> **TASK PROMPT**: Give again only those lines from the start of the entries through the line holding "- goto root directory", leaving them as they are.

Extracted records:
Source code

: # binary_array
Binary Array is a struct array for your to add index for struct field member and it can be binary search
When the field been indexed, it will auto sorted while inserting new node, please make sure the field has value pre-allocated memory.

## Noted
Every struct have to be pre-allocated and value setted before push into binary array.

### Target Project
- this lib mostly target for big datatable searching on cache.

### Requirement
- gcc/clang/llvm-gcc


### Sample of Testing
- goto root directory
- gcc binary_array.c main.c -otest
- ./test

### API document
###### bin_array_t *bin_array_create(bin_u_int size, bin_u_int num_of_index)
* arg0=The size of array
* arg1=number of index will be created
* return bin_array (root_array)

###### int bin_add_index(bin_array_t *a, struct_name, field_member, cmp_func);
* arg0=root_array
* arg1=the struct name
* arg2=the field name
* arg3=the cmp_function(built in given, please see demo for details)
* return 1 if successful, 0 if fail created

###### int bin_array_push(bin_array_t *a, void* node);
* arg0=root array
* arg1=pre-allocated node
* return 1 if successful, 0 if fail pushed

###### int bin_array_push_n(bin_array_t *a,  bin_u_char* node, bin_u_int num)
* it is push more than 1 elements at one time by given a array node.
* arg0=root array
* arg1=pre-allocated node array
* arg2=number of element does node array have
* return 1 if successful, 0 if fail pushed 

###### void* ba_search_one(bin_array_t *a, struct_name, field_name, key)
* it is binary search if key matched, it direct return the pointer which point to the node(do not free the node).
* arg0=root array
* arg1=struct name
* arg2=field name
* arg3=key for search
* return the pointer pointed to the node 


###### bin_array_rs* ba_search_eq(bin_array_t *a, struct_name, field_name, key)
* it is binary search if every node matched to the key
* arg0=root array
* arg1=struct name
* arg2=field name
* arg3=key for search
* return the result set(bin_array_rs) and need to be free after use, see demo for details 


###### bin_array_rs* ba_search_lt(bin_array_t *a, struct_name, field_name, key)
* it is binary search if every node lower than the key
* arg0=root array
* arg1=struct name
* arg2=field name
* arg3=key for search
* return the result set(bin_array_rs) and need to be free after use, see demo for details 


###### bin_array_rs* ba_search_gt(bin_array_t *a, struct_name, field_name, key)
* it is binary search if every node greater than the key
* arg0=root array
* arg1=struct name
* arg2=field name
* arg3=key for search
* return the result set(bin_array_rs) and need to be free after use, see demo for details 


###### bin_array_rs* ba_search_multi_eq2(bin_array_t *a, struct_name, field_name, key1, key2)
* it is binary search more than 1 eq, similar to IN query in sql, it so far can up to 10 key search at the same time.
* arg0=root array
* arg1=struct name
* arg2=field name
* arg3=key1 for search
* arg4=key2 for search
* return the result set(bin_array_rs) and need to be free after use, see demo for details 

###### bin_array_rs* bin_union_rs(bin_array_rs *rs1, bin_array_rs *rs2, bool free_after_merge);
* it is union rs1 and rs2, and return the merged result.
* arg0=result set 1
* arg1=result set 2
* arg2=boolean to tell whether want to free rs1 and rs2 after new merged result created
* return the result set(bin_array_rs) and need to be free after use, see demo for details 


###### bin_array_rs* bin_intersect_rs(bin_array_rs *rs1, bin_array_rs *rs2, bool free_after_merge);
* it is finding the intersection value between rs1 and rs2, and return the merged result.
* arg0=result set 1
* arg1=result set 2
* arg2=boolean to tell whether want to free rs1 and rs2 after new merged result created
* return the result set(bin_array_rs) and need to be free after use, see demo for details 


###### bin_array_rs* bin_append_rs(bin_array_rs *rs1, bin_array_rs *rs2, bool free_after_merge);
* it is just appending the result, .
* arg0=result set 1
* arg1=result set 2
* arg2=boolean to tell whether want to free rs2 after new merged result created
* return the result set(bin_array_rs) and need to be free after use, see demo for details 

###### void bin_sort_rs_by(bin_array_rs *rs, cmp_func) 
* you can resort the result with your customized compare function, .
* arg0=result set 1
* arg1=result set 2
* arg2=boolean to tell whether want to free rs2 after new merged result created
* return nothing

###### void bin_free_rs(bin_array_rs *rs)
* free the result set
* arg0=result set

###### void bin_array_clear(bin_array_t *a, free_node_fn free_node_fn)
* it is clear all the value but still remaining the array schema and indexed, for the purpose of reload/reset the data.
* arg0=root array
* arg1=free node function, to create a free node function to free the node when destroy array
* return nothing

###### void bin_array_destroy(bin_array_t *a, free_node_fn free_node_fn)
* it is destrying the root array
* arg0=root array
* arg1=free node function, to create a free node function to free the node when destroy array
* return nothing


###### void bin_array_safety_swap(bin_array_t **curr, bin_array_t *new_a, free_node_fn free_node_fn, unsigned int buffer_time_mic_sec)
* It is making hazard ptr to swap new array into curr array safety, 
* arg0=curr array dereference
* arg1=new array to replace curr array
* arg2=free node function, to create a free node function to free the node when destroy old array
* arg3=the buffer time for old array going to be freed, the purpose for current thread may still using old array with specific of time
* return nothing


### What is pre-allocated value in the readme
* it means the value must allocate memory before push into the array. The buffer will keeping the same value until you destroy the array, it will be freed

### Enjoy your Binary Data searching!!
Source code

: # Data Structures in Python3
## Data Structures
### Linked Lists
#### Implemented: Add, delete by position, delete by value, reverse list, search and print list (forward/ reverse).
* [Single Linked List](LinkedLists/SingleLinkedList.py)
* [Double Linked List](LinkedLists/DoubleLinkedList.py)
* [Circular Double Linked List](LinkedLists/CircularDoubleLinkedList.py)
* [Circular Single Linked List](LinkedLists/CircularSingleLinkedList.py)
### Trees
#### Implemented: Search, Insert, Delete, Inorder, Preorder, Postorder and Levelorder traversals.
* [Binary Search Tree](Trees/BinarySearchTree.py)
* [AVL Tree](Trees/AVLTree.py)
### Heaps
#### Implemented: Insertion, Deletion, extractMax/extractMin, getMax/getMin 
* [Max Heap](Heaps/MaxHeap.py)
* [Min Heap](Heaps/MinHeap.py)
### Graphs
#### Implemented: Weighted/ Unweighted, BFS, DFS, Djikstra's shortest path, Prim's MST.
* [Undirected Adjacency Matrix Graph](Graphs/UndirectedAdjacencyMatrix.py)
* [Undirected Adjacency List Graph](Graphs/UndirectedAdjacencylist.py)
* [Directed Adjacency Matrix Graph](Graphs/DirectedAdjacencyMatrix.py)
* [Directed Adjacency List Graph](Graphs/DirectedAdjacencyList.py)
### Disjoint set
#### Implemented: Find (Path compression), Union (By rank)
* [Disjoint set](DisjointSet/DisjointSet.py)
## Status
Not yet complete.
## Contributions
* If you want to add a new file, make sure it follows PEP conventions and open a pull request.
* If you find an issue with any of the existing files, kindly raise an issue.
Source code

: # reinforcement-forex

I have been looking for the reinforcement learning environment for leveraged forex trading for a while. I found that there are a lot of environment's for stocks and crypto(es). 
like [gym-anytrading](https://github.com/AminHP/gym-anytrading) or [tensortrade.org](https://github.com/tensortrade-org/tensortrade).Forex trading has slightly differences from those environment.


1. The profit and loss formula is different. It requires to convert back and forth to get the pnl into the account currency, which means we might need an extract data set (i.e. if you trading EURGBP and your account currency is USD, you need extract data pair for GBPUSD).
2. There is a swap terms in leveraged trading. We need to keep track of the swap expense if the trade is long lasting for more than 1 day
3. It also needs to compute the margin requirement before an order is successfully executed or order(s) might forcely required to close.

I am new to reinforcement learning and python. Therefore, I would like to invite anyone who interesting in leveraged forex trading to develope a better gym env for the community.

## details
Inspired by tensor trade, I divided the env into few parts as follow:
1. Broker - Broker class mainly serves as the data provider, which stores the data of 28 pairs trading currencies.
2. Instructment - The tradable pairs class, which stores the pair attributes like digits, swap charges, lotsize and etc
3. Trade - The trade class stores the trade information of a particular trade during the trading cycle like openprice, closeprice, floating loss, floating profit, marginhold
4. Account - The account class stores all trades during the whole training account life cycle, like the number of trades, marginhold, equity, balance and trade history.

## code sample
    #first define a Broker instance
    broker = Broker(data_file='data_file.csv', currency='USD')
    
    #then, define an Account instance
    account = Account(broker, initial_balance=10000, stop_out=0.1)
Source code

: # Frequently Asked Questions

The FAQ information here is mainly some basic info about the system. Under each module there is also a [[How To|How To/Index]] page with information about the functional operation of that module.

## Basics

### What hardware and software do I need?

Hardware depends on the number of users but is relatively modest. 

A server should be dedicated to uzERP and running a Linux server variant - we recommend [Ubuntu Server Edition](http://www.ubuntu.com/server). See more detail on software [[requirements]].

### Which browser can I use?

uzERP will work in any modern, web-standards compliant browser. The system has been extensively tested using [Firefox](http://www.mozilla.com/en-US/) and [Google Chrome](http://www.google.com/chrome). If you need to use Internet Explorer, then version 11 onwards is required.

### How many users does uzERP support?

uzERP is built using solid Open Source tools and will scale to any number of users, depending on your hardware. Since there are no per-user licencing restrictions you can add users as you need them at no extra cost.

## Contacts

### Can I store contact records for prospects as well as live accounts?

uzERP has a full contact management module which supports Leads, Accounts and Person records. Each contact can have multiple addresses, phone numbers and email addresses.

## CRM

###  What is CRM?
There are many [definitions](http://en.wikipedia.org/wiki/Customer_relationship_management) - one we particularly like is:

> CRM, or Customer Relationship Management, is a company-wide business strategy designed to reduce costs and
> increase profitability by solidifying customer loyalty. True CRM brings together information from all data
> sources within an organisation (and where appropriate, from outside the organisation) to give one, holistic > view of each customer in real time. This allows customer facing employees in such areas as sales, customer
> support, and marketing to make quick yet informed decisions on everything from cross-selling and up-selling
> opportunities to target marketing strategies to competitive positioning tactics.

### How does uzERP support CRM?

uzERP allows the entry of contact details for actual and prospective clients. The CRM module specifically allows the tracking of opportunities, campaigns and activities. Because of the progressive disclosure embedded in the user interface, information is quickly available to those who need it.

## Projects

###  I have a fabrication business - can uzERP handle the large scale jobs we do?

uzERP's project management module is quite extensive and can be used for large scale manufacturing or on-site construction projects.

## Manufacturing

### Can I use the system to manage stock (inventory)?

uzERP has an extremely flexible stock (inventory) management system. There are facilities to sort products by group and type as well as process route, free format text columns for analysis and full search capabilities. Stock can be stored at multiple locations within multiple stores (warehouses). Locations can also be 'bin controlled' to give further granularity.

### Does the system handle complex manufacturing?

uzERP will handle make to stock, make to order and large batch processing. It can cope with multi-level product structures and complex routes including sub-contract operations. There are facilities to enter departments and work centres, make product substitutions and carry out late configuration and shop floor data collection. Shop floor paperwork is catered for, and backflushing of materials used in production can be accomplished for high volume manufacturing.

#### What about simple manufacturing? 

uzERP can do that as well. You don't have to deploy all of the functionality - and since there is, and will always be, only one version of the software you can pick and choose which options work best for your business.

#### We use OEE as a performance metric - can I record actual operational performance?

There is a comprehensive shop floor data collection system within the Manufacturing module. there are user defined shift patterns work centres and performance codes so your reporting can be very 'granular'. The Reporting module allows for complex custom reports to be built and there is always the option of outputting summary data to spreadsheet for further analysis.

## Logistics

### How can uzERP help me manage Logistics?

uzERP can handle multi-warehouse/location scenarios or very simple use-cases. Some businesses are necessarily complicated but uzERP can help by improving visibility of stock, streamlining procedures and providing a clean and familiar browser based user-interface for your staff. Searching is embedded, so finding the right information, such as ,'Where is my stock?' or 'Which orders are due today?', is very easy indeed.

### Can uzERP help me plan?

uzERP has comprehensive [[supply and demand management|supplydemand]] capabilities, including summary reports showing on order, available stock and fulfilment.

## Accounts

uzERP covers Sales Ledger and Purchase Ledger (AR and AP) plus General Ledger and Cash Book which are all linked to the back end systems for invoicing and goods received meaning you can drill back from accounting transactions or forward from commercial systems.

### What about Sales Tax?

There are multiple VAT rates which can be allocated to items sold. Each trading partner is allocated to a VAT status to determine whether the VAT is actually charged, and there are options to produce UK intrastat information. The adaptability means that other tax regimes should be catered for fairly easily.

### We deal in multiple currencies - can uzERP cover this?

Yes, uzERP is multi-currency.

> **EXERCISE RESULT**:
Source code

: # binary_array
Binary Array is a struct array for your to add index for struct field member and it can be binary search
When the field been indexed, it will auto sorted while inserting new node, please make sure the field has value pre-allocated memory.

## Noted
Every struct have to be pre-allocated and value setted before push into binary array.

### Target Project
- this lib mostly target for big datatable searching on cache.

### Requirement
- gcc/clang/llvm-gcc


### Sample of Testing
- goto root directory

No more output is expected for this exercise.